> _WHAT YOU WILL DO_
Output every line from the beginning of the records through the line that contains "- [【附關鍵報告】Google 給台灣企業的誠心建議：你的機會在東南亞，但出口策略該轉變了！", exactly as it appears.

---

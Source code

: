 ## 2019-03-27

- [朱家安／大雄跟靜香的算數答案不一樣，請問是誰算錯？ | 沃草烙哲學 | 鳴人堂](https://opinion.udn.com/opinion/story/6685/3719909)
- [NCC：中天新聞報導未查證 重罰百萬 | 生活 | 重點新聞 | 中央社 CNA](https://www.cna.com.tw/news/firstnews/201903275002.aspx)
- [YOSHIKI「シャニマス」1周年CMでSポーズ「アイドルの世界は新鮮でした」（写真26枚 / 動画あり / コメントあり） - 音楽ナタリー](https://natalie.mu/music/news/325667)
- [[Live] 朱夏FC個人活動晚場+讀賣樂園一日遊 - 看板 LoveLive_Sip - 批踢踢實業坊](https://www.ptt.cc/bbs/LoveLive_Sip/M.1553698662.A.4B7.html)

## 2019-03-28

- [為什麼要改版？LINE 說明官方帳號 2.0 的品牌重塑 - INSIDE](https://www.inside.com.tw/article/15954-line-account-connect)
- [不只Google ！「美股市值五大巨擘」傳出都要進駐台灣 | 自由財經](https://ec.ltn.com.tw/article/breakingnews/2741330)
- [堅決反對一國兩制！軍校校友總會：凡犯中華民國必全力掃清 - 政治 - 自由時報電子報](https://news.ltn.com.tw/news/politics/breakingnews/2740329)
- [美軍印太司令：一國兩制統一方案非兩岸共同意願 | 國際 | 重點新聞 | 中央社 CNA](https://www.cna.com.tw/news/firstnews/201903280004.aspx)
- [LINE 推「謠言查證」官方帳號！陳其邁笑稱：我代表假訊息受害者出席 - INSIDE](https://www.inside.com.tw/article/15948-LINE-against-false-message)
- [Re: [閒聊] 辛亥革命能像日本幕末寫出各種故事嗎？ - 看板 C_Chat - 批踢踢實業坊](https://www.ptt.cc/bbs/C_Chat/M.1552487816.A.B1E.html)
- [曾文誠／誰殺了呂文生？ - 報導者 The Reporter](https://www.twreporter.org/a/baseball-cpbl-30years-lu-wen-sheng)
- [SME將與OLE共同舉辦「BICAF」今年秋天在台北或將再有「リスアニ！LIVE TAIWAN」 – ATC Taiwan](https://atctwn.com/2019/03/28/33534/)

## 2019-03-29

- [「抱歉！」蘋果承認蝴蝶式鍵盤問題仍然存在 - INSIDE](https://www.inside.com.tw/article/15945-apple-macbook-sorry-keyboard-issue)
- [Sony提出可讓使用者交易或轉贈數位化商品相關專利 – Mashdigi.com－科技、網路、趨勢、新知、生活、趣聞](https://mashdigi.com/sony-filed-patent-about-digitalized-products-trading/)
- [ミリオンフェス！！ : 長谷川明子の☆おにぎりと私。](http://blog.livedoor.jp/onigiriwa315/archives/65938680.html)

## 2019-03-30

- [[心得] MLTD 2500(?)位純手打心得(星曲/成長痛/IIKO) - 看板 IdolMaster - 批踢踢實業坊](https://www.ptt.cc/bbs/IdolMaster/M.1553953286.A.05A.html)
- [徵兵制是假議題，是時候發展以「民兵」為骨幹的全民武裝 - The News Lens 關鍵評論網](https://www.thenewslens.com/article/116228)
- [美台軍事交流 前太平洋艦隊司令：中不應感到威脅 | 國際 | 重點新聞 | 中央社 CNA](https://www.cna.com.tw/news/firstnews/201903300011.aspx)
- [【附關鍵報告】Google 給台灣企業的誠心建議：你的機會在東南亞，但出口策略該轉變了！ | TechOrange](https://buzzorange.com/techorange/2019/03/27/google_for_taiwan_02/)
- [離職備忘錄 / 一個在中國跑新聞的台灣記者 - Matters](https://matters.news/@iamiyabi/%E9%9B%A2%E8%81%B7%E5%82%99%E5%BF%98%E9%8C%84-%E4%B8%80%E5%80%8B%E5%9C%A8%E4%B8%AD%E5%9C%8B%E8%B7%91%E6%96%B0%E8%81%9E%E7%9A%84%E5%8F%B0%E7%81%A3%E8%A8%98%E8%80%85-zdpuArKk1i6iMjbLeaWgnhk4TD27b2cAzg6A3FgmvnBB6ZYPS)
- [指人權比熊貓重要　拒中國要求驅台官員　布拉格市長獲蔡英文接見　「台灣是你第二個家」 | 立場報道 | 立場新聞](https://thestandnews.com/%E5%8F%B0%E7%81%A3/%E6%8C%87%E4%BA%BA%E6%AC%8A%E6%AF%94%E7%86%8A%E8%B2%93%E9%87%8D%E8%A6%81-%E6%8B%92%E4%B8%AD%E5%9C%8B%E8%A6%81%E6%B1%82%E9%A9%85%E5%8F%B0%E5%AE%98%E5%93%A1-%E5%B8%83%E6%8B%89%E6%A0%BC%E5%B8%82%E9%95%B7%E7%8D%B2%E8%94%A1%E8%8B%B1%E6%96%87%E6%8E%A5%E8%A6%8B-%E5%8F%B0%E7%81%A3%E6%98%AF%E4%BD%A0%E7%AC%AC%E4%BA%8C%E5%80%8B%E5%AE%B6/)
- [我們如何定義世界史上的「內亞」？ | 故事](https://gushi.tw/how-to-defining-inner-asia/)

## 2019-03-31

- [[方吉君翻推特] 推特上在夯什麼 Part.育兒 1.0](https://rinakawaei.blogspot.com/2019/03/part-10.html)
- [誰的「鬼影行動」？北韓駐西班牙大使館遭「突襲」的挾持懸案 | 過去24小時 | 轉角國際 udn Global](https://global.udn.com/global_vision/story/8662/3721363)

---

> _FINISHED EXERCISE_
Source code

: ## 2019-03-27

- [朱家安／大雄跟靜香的算數答案不一樣，請問是誰算錯？ | 沃草烙哲學 | 鳴人堂](https://opinion.udn.com/opinion/story/6685/3719909)
- [NCC：中天新聞報導未查證 重罰百萬 | 生活 | 重點新聞 | 中央社 CNA](https://www.cna.com.tw/news/firstnews/201903275002.aspx)
- [YOSHIKI「シャニマス」1周年CMでSポーズ「アイドルの世界は新鮮でした」（写真26枚 / 動画あり / コメントあり） - 音楽ナタリー](https://natalie.mu/music/news/325667)
- [[Live] 朱夏FC個人活動晚場+讀賣樂園一日遊 - 看板 LoveLive_Sip - 批踢踢實業坊](https://www.ptt.cc/bbs/LoveLive_Sip/M.1553698662.A.4B7.html)

## 2019-03-28

- [為什麼要改版？LINE 說明官方帳號 2.0 的品牌重塑 - INSIDE](https://www.inside.com.tw/article/15954-line-account-connect)
- [不只Google ！「美股市值五大巨擘」傳出都要進駐台灣 | 自由財經](https://ec.ltn.com.tw/article/breakingnews/2741330)
- [堅決反對一國兩制！軍校校友總會：凡犯中華民國必全力掃清 - 政治 - 自由時報電子報](https://news.ltn.com.tw/news/politics/breakingnews/2740329)
- [美軍印太司令：一國兩制統一方案非兩岸共同意願 | 國際 | 重點新聞 | 中央社 CNA](https://www.cna.com.tw/news/firstnews/201903280004.aspx)
- [LINE 推「謠言查證」官方帳號！陳其邁笑稱：我代表假訊息受害者出席 - INSIDE](https://www.inside.com.tw/article/15948-LINE-against-false-message)
- [Re: [閒聊] 辛亥革命能像日本幕末寫出各種故事嗎？ - 看板 C_Chat - 批踢踢實業坊](https://www.ptt.cc/bbs/C_Chat/M.1552487816.A.B1E.html)
- [曾文誠／誰殺了呂文生？ - 報導者 The Reporter](https://www.twreporter.org/a/baseball-cpbl-30years-lu-wen-sheng)
- [SME將與OLE共同舉辦「BICAF」今年秋天在台北或將再有「リスアニ！LIVE TAIWAN」 – ATC Taiwan](https://atctwn.com/2019/03/28/33534/)

## 2019-03-29

- [「抱歉！」蘋果承認蝴蝶式鍵盤問題仍然存在 - INSIDE](https://www.inside.com.tw/article/15945-apple-macbook-sorry-keyboard-issue)
- [Sony提出可讓使用者交易或轉贈數位化商品相關專利 – Mashdigi.com－科技、網路、趨勢、新知、生活、趣聞](https://mashdigi.com/sony-filed-patent-about-digitalized-products-trading/)
- [ミリオンフェス！！ : 長谷川明子の☆おにぎりと私。](http://blog.livedoor.jp/onigiriwa315/archives/65938680.html)

## 2019-03-30

- [[心得] MLTD 2500(?)位純手打心得(星曲/成長痛/IIKO) - 看板 IdolMaster - 批踢踢實業坊](https://www.ptt.cc/bbs/IdolMaster/M.1553953286.A.05A.html)
- [徵兵制是假議題，是時候發展以「民兵」為骨幹的全民武裝 - The News Lens 關鍵評論網](https://www.thenewslens.com/article/116228)
- [美台軍事交流 前太平洋艦隊司令：中不應感到威脅 | 國際 | 重點新聞 | 中央社 CNA](https://www.cna.com.tw/news/firstnews/201903300011.aspx)
- [【附關鍵報告】Google 給台灣企業的誠心建議：你的機會在東南亞，但出口策略該轉變了！ | TechOrange](https://buzzorange.com/techorange/2019/03/27/google_for_taiwan_02/)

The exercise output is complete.